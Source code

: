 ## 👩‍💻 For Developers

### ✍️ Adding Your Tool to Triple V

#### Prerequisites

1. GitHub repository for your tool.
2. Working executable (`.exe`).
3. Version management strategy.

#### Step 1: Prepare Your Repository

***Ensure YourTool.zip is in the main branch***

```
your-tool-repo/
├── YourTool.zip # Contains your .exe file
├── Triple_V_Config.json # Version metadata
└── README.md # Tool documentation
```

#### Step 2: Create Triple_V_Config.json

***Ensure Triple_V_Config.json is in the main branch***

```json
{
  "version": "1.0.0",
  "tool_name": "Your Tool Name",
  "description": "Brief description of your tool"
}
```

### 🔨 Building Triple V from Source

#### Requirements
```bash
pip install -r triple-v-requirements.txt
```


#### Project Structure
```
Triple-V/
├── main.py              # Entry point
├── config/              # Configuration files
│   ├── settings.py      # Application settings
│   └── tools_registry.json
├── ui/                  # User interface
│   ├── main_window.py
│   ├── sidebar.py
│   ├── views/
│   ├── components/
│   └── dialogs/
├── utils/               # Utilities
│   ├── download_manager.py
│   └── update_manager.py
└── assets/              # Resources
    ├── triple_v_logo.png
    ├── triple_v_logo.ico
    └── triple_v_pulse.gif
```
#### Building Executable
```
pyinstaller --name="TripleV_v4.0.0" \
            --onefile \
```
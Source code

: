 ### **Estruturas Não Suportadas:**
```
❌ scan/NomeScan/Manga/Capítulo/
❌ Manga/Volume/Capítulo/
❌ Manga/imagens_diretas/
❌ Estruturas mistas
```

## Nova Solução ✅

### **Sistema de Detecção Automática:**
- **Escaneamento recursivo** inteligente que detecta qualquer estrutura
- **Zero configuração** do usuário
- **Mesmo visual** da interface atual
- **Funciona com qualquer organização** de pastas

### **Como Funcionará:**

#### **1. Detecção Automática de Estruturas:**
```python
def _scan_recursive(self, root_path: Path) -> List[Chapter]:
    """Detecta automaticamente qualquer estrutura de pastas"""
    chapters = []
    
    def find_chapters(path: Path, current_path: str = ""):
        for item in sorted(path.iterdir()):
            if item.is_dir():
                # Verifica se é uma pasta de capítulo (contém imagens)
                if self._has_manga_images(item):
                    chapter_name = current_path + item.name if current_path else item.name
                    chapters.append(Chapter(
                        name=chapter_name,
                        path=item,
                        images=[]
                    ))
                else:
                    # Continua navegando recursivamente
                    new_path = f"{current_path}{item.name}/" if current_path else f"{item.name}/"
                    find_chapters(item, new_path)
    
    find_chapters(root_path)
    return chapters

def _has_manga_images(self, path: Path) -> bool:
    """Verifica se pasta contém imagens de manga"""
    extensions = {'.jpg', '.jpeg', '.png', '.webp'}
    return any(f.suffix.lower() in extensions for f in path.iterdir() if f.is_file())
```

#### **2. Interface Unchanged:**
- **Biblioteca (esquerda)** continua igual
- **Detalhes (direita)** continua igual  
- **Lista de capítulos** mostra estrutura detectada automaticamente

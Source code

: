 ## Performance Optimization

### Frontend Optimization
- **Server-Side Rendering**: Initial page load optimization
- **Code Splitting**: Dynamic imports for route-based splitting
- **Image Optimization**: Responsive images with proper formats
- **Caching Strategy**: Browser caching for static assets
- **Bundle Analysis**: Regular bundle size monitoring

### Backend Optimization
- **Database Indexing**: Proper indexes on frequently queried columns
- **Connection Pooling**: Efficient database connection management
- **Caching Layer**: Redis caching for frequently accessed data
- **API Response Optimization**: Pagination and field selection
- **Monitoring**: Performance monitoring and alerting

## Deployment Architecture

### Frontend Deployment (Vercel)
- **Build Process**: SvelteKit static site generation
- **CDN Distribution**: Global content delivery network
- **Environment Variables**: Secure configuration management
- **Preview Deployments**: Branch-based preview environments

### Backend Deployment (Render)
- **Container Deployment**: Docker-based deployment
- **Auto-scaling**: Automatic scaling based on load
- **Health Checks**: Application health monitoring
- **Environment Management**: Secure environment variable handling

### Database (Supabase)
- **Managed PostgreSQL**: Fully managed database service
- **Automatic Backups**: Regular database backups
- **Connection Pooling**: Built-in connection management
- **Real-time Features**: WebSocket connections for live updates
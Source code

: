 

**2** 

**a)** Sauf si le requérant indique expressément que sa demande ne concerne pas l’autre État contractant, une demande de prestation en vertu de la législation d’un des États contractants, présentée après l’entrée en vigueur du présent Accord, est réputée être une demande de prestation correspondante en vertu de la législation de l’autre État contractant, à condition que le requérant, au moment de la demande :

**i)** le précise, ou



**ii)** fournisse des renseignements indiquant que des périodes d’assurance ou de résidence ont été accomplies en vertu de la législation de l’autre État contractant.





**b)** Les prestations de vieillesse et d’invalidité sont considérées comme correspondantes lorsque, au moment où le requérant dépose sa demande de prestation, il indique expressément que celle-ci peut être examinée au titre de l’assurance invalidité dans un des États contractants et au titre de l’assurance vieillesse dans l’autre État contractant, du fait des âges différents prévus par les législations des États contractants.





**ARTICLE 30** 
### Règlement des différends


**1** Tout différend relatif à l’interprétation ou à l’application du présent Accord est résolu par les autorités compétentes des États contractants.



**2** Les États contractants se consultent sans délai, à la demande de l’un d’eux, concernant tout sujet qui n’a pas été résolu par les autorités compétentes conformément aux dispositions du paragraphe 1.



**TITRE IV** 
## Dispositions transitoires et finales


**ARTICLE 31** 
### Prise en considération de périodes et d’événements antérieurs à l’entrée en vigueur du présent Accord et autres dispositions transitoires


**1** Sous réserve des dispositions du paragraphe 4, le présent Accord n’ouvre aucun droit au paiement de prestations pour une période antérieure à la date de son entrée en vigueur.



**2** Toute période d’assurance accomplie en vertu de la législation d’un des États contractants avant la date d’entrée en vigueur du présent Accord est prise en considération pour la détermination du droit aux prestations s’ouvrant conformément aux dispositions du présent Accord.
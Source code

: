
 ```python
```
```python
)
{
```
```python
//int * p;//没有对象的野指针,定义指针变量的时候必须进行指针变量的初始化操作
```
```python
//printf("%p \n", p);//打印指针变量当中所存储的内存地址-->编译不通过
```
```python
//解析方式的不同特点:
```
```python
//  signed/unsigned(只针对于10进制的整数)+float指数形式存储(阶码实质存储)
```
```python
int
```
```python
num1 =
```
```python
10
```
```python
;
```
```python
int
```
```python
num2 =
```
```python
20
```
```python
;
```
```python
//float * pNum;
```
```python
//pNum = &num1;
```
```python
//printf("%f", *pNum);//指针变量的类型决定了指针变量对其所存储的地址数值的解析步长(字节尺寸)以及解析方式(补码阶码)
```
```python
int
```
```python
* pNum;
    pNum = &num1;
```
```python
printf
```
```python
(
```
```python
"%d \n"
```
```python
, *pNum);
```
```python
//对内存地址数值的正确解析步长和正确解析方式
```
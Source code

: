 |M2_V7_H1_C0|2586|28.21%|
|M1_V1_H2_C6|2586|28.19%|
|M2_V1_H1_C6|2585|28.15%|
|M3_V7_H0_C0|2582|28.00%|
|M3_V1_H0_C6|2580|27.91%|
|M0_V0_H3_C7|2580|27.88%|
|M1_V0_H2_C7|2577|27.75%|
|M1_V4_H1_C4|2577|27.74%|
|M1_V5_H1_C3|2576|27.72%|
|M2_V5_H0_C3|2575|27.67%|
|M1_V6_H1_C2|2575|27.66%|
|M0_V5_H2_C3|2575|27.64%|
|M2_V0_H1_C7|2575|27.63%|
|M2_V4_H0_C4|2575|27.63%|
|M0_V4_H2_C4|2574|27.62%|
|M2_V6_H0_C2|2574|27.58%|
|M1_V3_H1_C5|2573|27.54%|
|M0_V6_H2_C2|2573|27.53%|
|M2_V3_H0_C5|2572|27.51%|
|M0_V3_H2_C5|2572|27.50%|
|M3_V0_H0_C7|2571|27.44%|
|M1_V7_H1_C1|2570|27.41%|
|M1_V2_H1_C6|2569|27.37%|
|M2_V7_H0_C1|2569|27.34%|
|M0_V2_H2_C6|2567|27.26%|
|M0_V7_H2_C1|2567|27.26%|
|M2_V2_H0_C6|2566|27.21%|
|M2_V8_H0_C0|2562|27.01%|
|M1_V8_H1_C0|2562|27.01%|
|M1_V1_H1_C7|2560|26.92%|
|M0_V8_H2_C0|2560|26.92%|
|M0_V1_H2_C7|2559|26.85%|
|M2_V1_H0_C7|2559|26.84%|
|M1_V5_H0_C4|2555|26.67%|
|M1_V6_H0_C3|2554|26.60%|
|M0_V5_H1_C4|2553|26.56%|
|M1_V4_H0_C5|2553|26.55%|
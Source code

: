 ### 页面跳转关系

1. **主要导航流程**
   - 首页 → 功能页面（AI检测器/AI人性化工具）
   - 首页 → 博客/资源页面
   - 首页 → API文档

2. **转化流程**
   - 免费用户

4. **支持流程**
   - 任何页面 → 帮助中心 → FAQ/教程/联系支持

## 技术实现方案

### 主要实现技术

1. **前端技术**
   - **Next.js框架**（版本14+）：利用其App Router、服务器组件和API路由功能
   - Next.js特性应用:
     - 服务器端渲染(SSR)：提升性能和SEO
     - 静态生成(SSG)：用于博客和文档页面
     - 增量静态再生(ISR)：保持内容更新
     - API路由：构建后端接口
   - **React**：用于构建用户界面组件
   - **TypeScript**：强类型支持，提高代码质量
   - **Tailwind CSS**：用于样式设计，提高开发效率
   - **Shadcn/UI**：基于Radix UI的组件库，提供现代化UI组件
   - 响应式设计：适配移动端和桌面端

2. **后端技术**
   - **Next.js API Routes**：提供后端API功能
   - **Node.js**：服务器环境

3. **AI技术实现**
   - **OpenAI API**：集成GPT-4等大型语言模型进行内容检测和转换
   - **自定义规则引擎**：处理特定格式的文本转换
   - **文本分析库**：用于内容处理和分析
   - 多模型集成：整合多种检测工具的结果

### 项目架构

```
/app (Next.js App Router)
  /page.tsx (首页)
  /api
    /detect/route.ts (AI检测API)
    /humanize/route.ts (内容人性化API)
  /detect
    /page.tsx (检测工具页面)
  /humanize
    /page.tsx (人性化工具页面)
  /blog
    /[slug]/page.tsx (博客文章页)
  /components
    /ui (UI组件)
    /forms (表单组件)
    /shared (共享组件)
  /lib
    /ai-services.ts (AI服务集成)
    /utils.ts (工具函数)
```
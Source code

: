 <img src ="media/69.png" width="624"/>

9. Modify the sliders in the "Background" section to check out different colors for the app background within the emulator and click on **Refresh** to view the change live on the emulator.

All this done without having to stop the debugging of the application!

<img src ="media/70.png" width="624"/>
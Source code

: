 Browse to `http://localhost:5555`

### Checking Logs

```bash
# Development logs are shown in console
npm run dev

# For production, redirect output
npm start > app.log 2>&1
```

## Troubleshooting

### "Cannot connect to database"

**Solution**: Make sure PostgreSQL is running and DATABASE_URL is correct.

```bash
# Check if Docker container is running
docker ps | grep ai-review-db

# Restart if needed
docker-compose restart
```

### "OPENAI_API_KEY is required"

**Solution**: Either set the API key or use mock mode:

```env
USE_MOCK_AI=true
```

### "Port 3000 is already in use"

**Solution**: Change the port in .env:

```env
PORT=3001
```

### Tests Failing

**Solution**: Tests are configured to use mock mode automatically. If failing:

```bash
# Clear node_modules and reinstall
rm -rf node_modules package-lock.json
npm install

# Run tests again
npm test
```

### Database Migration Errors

* [Task to carry out]:
Only lines holding the word "mode" are wanted, so copy each of them from the records above.

* [Task output]:
**Solution**: Either set the API key or use mock mode:
**Solution**: Tests are configured to use mock mode automatically. If failing:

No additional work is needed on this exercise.